Sunday, October 10, 2010

Workflow Solutions for Big Data Analytics - Can Oozie help?

A common pattern that we see in Big Data Analytics is that we are essentially operating on huge data pipelines which consume some input files (may be web logs/application logs etc) and do some heavy processing to generate insights that we store in an output file(s)/data store. Another data pipeline may consume this and generate even further insights.

The key points to note are

1.The data volume would be huge (would be in GBs/TBs)


2.We have many input sources from which this data will be arriving / needs to be extracted (push/pull)


3.We need to maintain some kind of a repository/warehouse which could be leveraged to consistently maintain the incoming data files, store intermediate/final results of our analytic processing

4.Analytics operations should be considered like "jobs" with an ETL nature

5.We would need some kind of an orchestration mechanism to manage the inter-dependencies of jobs & trigger jobs based on the availability of data, provide scheduling capabilities & recovery mechanisms etc.

Didn’t we discuss about these points in our last week's architectural meeting???-Well, these points sound familiar and we can easily look at it as a common challenge faced in a lot of big data analytics solutions.

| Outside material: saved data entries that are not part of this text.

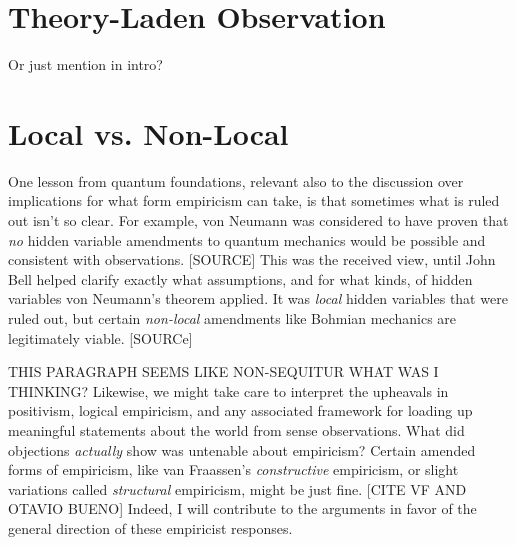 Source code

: 






\section{Theory-Laden Observation}

Or just mention in intro?



\section{Local vs. Non-Local}

One lesson from quantum foundations, relevant also to the discussion over implications for what form empiricism can take, is that sometimes what is ruled out isn't so clear.  For example, von Neumann was considered to have proven that \emph{no} hidden variable amendments to quantum mechanics would be possible and consistent with observations.  [SOURCE]  This was the received view, until John Bell helped clarify exactly what assumptions, and for what kinds, of hidden variables von Neumann's theorem applied.  It was \emph{local} hidden variables that were ruled out, but certain \emph{non-local} amendments like Bohmian mechanics are legitimately viable.  [SOURCe]


THIS PARAGRAPH SEEMS LIKE NON-SEQUITUR WHAT WAS I THINKING?
Likewise, we might take care to interpret the upheavals in positivism, logical empiricism, and any associated framework for loading up meaningful statements about the world from sense observations.  What did objections \emph{actually} show was untenable about empiricism?  Certain amended forms of empiricism, like van Fraassen's \emph{constructive} empiricism, or slight variations called \emph{structural} empiricism, might be just fine.  [CITE VF AND OTAVIO BUENO]  Indeed, I will contribute to the arguments in favor of the general direction of these empiricist responses. 

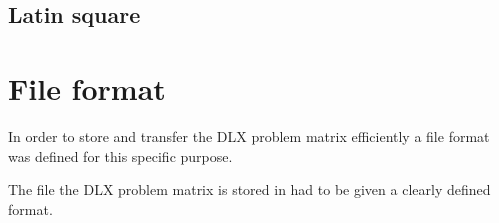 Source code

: \subsection{Latin square}



\section{File format}

In order to store and transfer the DLX problem matrix efficiently a file format was defined for this specific purpose.

The file the DLX problem matrix is stored in had to be given a clearly defined format. 



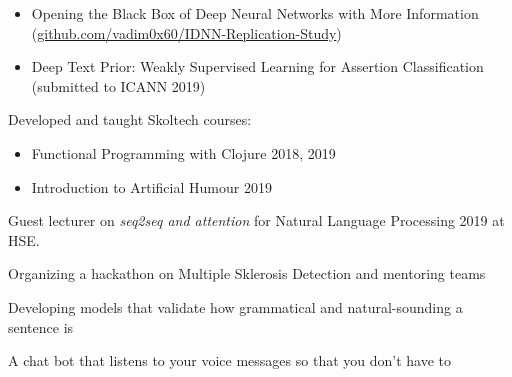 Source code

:
\begin{itemize}
    \item Opening the Black Box of Deep Neural Networks with More Information (\url{github.com/vadim0x60/IDNN-Replication-Study})
    \item Deep Text Prior: Weakly Supervised Learning for Assertion Classification (submitted to ICANN 2019)
\end{itemize}







Developed and taught Skoltech courses:
\begin{itemize}
    \item Functional Programming with Clojure 2018, 2019
    \item Introduction to Artificial Humour 2019
\end{itemize}
Guest lecturer on \emph{seq2seq and attention} for Natural Language Processing 2019 at HSE.

Organizing a hackathon on Multiple Sklerosis Detection and mentoring teams

\smallskip

Developing models that validate how grammatical and natural-sounding a sentence is

\smallskip

A chat bot that listens to your voice messages so that you don't have to

\smallskip

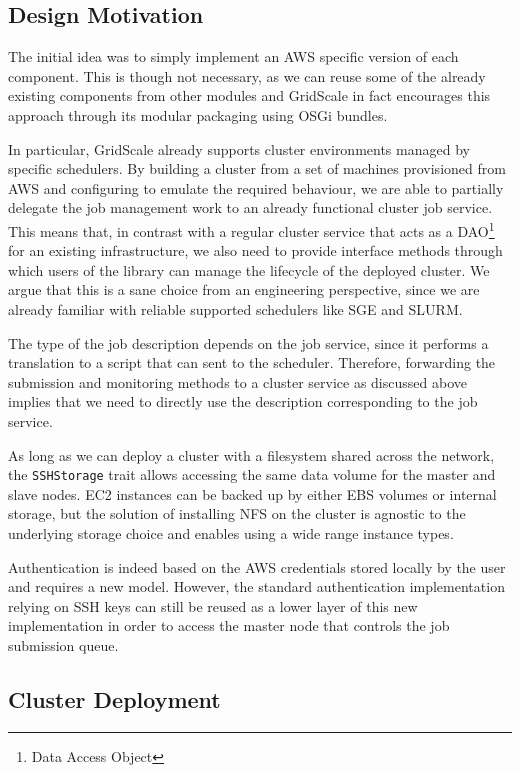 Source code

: \subsection{Design Motivation}

The initial idea was to simply implement an AWS specific version of each component. This is though not necessary, as we can reuse some of the already existing components from other modules and GridScale in fact encourages this approach through its modular packaging using OSGi bundles.

In particular, GridScale already supports cluster environments managed by specific schedulers. By building a cluster from a set of machines provisioned from AWS and configuring to emulate the required behaviour, we are able to partially delegate the job management work to an already functional cluster job service. This means that, in contrast with a regular cluster service that acts as a DAO\footnote{Data Access Object} for an existing infrastructure, we also need to provide interface methods through which users of the library can manage the lifecycle of the deployed cluster. We argue that this is a sane choice from an engineering perspective, since we are already familiar with reliable supported schedulers like SGE and SLURM.

The type of the job description depends on the job service, since it performs a translation to a script that can sent to the scheduler. Therefore, forwarding the submission and monitoring methods to a cluster service as discussed above implies that we need to directly use the description corresponding to the job service.

As long as we can deploy a cluster with a filesystem shared across the network, the \verb|SSHStorage| trait allows accessing the same data volume for the master and slave nodes. EC2 instances can be backed up by either EBS volumes or internal storage, but the solution of installing NFS on the cluster is agnostic to the underlying storage choice and enables using a wide range instance types.

Authentication is indeed based on the AWS credentials stored locally by the user and requires a new model. However, the standard authentication implementation relying on SSH keys can still be reused as a lower layer of this new implementation in order to access the master node that controls the job submission queue.

\subsection{Cluster Deployment}


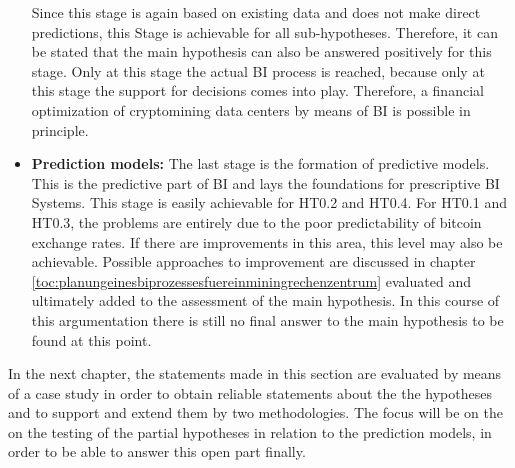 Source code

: \begin{itemize}
    Since this stage is again based on existing data and does not make direct predictions, this
    Stage is achievable for all sub-hypotheses. Therefore, it can be stated that the main hypothesis can also be answered positively for this stage.
    Only at this stage the actual \ac{BI} process is reached, because only at this stage the support for decisions comes into play.
    Therefore, a financial optimization of cryptomining data centers by means of
    \ac{BI} is possible in principle.
    \item \textbf{Prediction models: }The last stage is the formation of predictive models. This is the predictive part of
    \ac{BI} and lays the foundations for prescriptive \ac{BI} Systems. This stage is easily achievable for \ac{HT0.2} and \ac{HT0.4}.
    For \ac{HT0.1} and \ac{HT0.3}, the problems are entirely due to the poor predictability of bitcoin
    exchange rates. If there are improvements in this area, this level may also be achievable.
    Possible approaches to improvement are discussed in chapter \ref{toc:planungeinesbiprozessesfuereinminingrechenzentrum}
    evaluated and ultimately added to the assessment of the main hypothesis. In this course of this argumentation there is still
    no final answer to the main hypothesis to be found at this point.
\end{itemize}

In the next chapter, the statements made in this section are evaluated by means of a case study in order to obtain reliable statements about the
the hypotheses and to support and extend them by two methodologies. The focus will be on the
on the testing of the partial hypotheses in relation to the prediction models, in order to be able to answer this open part
finally. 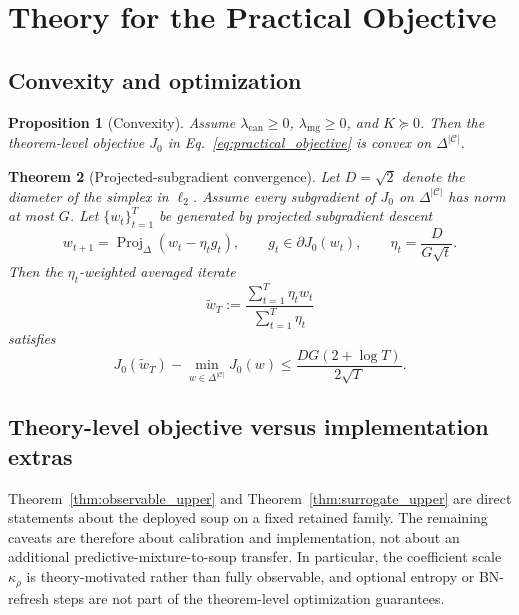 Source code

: \documentclass{article}
\newtheorem{theorem}{Theorem}[section]
\newtheorem{proposition}[theorem]{Proposition}
\theoremstyle{definition}
\newcommand{\cC}{\mathcal{C}}
\newcommand{\proj}{\operatorname{Proj}}
\newcommand{\simplex}{\Delta}
\newcommand{\paren}[1]{\left( #1 \right)}
\begin{document}
\section{Theory for the Practical Objective}
\label{sec:theory}

\subsection{Convexity and optimization}

\begin{proposition}[Convexity]
\label{prop:convexity}
Assume \(\lambda_{\mathrm{can}}\ge 0\), \(\lambda_{\mathrm{mg}}\ge 0\), and \(K\succeq 0\). Then the theorem-level objective \(J_0\) in Eq.~\eqref{eq:practical_objective} is convex on \(\simplex^{|\cC|}\).
\end{proposition}

\begin{theorem}[Projected-subgradient convergence]
\label{thm:convergence}
Let \(D=\sqrt{2}\) denote the diameter of the simplex in \(\ell_2\). Assume every subgradient of \(J_0\) on \(\simplex^{|\cC|}\) has norm at most \(G\). Let \(\{w_t\}_{t=1}^{T}\) be generated by projected subgradient descent
\[
w_{t+1}=\proj_{\simplex}\paren{w_t-\eta_t g_t},
\qquad
g_t \in \partial J_0(w_t),
\qquad
\eta_t=\frac{D}{G\sqrt{t}}.
\]
Then the \(\eta_t\)-weighted averaged iterate
\[
\tilde w_T
:=
\frac{\sum_{t=1}^{T}\eta_t w_t}{\sum_{t=1}^{T}\eta_t}
\]
satisfies
\begin{equation}
J_0(\tilde w_T)-\min_{w\in\simplex^{|\cC|}} J_0(w)
\le
\frac{DG(2+\log T)}{2\sqrt{T}}.
\label{eq:psg_rate}
\end{equation}
\end{theorem}

\subsection{Theory-level objective versus implementation extras}

Theorem~\ref{thm:observable_upper} and Theorem~\ref{thm:surrogate_upper} are direct statements about the deployed soup on a fixed retained family. The remaining caveats are therefore about calibration and implementation, not about an additional predictive-mixture-to-soup transfer. In particular, the coefficient scale \(\kappa_\rho\) is theory-motivated rather than fully observable, and optional entropy or BN-refresh steps are not part of the theorem-level optimization guarantees.
\end{document}
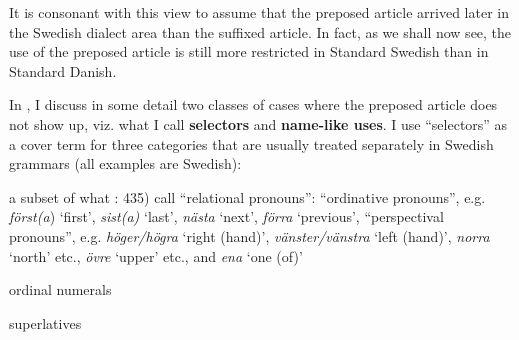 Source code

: 
It is consonant with this view to assume that the preposed article arrived later in the Swedish dialect area than the suffixed article. In fact, as we shall now see, the use of the preposed article is still more restricted in Standard Swedish than in Standard Danish. 


In \citet{Dahl2003}, I discuss in some detail two classes of cases where the preposed article does not show up, viz. what I call \textbf{selectors} and \textbf{name-like uses}. I use “selectors” as a cover term for three categories that are usually treated separately in Swedish grammars (all examples are Swedish):


\item 

a subset of what \citet{TelemanEtAl1999}: 435) call “relational pronouns”: “ordinative pronouns”, e.g. \textit{först(a}) ‘first’, \textit{sist(a)} ‘last’, \textit{nästa} ‘next’, \textit{förra }‘previous’, “perspectival pronouns”, e.g. \textit{höger/högra }‘right (hand)’, \textit{vänster/vänstra} ‘left (hand)’, \textit{norra} ‘north’ etc., \textit{övre} ‘upper’ etc., and \textit{ena} ‘one (of)’ 


\item 

ordinal numerals


\item 

superlatives



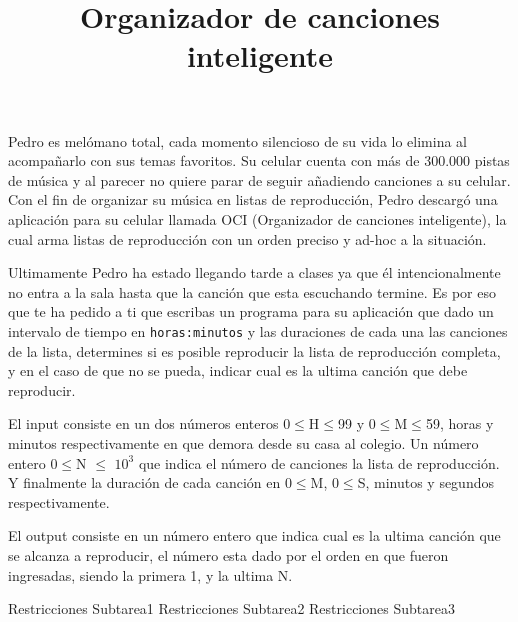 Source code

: \documentclass{oci}
\title{Organizador de canciones inteligente}
\begin{document}
\begin{problemDescription}
Pedro es melómano total, cada momento silencioso de su vida lo elimina
al acompañarlo con sus temas favoritos. Su celular cuenta con más de
300.000 pistas de música y al parecer no quiere parar de seguir
añadiendo canciones a su celular. Con el fin de organizar su música en
listas de reproducción, Pedro descargó una aplicación para su celular
llamada OCI (Organizador de canciones inteligente), la cual arma listas
de reproducción con un orden preciso y ad-hoc a la situación.

Ultimamente Pedro ha estado llegando tarde a clases ya que él
intencionalmente no entra a la sala hasta que la canción que esta
escuchando termine. Es por eso que te ha pedido a ti que escribas un
programa para su aplicación que dado un intervalo de tiempo en
\texttt{horas:minutos} y las duraciones de cada una las canciones de la
lista, determines si es posible reproducir la lista de reproducción
completa, y en el caso de que no se pueda, indicar cual es la ultima
canción que debe reproducir.
\end{problemDescription}

\begin{inputDescription}
El input consiste en un dos números enteros 0\(\leq\)H\(\leq\)99 y
0\(\leq\)M\(\leq\)59, horas y minutos respectivamente en que demora
desde su casa al colegio. Un número entero 0\(\leq\)N \(\leq\) \(10^3\)
que indica el número de canciones la lista de reproducción. Y finalmente
la duración de cada canción en 0\(\leq\)M,
0\(\leq\)S, minutos y segundos respectivamente.
\end{inputDescription}

\begin{outputDescription}
El output consiste en un número entero que indica cual
es la ultima canción que se alcanza a reproducir, el número esta dado por el
orden en que fueron ingresadas, siendo la primera 1, y la ultima N.
\end{outputDescription}

\begin{scoreDescription}
   Restricciones Subtarea1
   Restricciones Subtarea2
   Restricciones Subtarea3
\end{scoreDescription}

\begin{sampleDescription}
\end{sampleDescription}
\end{document}
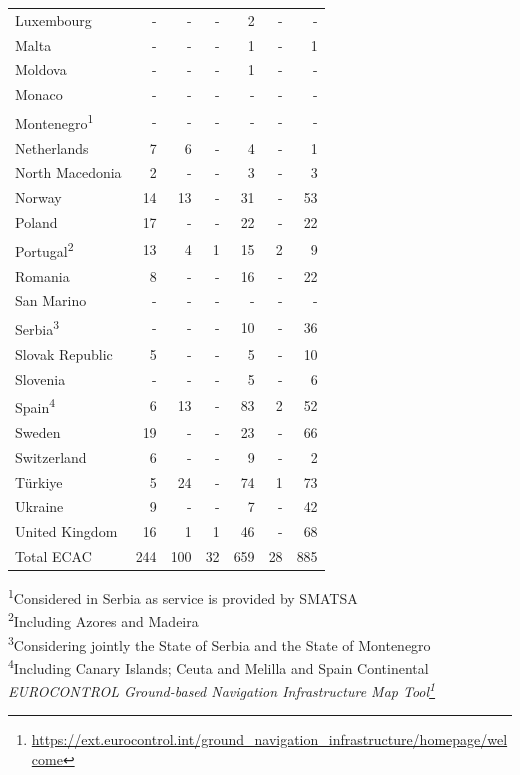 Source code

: \documentclass[
  11pt,
  a4paper,
]{book}
\DeclareRobustCommand{\href}[2]{#2\footnote{\url{#1}}}
\begin{document}
\begin{longtable}{lrrrrrr}
Luxembourg & - & - & - & 2 & - & - \\ 
Malta & - & - & - & 1 & - & 1 \\ 
Moldova & - & - & - & 1 & - & - \\ 
Monaco & - & - & - & - & - & - \\ 
Montenegro\textsuperscript{1} & - & - & - & - & - & - \\ 
Netherlands & 7 & 6 & - & 4 & - & 1 \\ 
North Macedonia & 2 & - & - & 3 & - & 3 \\ 
Norway & 14 & 13 & - & 31 & - & 53 \\ 
Poland & 17 & - & - & 22 & - & 22 \\ 
Portugal\textsuperscript{2} & 13 & 4 & 1 & 15 & 2 & 9 \\ 
Romania & 8 & - & - & 16 & - & 22 \\ 
San Marino & - & - & - & - & - & - \\ 
Serbia\textsuperscript{3} & - & - & - & 10 & - & 36 \\ 
Slovak Republic & 5 & - & - & 5 & - & 10 \\ 
Slovenia & - & - & - & 5 & - & 6 \\ 
Spain\textsuperscript{4} & 6 & 13 & - & 83 & 2 & 52 \\ 
Sweden & 19 & - & - & 23 & - & 66 \\ 
Switzerland & 6 & - & - & 9 & - & 2 \\ 
Türkiye & 5 & 24 & - & 74 & 1 & 73 \\ 
Ukraine & 9 & - & - & 7 & - & 42 \\ 
United Kingdom & 16 & 1 & 1 & 46 & - & 68 \\ 
Total ECAC & 244 & 100 & 32 & 659 & 28 & 885 \\ 
\bottomrule
\end{longtable}
\begin{minipage}{\linewidth}
\textsuperscript{1}Considered in Serbia as service is provided by SMATSA\\
\textsuperscript{2}Including Azores and Madeira\\
\textsuperscript{3}Considering jointly the State of Serbia and the State of Montenegro\\
\textsuperscript{4}Including Canary Islands; Ceuta and Melilla and Spain Continental\\
\emph{\href{https://ext.eurocontrol.int/ground_navigation_infrastructure/homepage/welcome}{EUROCONTROL Ground-based Navigation Infrastructure Map Tool}}\\
\end{minipage}
\end{document}
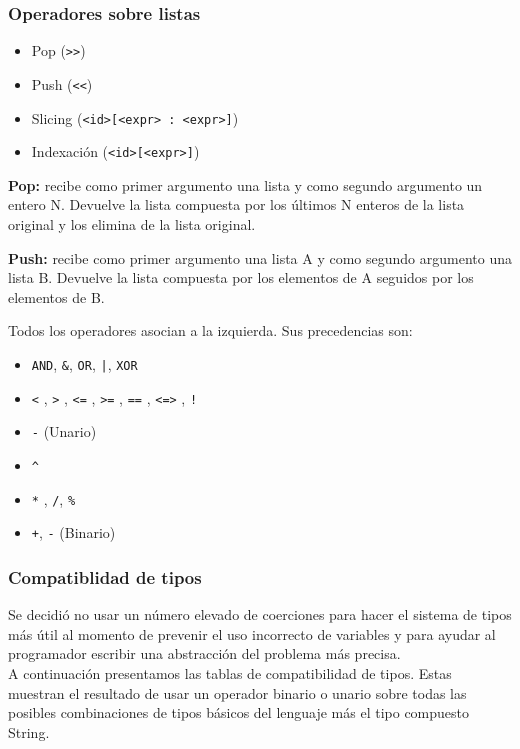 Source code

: \documentclass[12pt, spanish]{report}
\begin{document}
\subsubsection{Operadores sobre listas}
\begin{itemize}
\item Pop          (\texttt{\textgreater \textgreater})
\item Push         (\texttt{\textless \textless})
\item Slicing      (\texttt{<id>[<expr> : <expr>]})
\item Indexaci\'on (\texttt{<id>[<expr>]})
\end{itemize}

\textbf{Pop:} recibe como primer argumento una lista y como segundo
argumento un entero N. Devuelve la lista compuesta por los \'ultimos N
enteros de la lista original y los elimina de la lista original.

\textbf{Push:} recibe como primer argumento una lista A y como segundo
argumento una lista B. Devuelve la lista compuesta por los elementos de
A seguidos por los elementos de B.

Todos los operadores asocian a la izquierda. Sus precedencias son:
\begin{itemize}
\item \texttt{AND}, \texttt{\&}, \texttt{OR}, \texttt{|}, \texttt{XOR}
\item \texttt{<} , \texttt{>} , \texttt{<=} , \texttt{>=} , \texttt{==} , \texttt{<=>} , \texttt{!}
\item \texttt{-} (Unario)
\item \texttt{\^}
\item \texttt{*} ,  \texttt{/}, \texttt{\%}
\item \texttt{+}, \texttt{-} (Binario)
\end{itemize}

\subsubsection{Compatiblidad de tipos}
\label{subsec:comp-tipos}
Se decidi\'o no usar un n\'umero elevado de coerciones para hacer el
sistema de tipos m\'as \'util al momento de prevenir el uso incorrecto
de variables y para ayudar al programador escribir una abstracci\'on del
problema m\'as precisa.\\

\indent A continuaci\'on presentamos las tablas de compatibilidad de
tipos. Estas muestran el resultado de usar un operador binario o unario sobre
todas las posibles combinaciones de tipos b\'asicos del lenguaje m\'as
el tipo compuesto String.\\
\end{document}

Our Big Data solution stack may have hadoop, pig, hive ,custom map reduce jobs in java or we might use hadoop streaming etc..but the major problem still exists - Who will orchestrate my process flows which generates insights?

Wait...did you say process flow? Where did the "flow thingy" come from? I thought I could write a map-reduce program to do my analytics...Is that not the case? Well ,you can definitely write map-reduce programs, but an optimal way would be to leverage the higher level abstractions that already make your job easy in which ever stages you could use them. For instance I could use hive queries to quickly aggregate some data or use a pig script to do some input transformation .All these would get converted to map-reduce under the hood. Another reason why you can perceive it as a flow is because there will be a sequence of well defined steps that will take in data from a source, do some processing & feed it into a sink - A classic data pipe line.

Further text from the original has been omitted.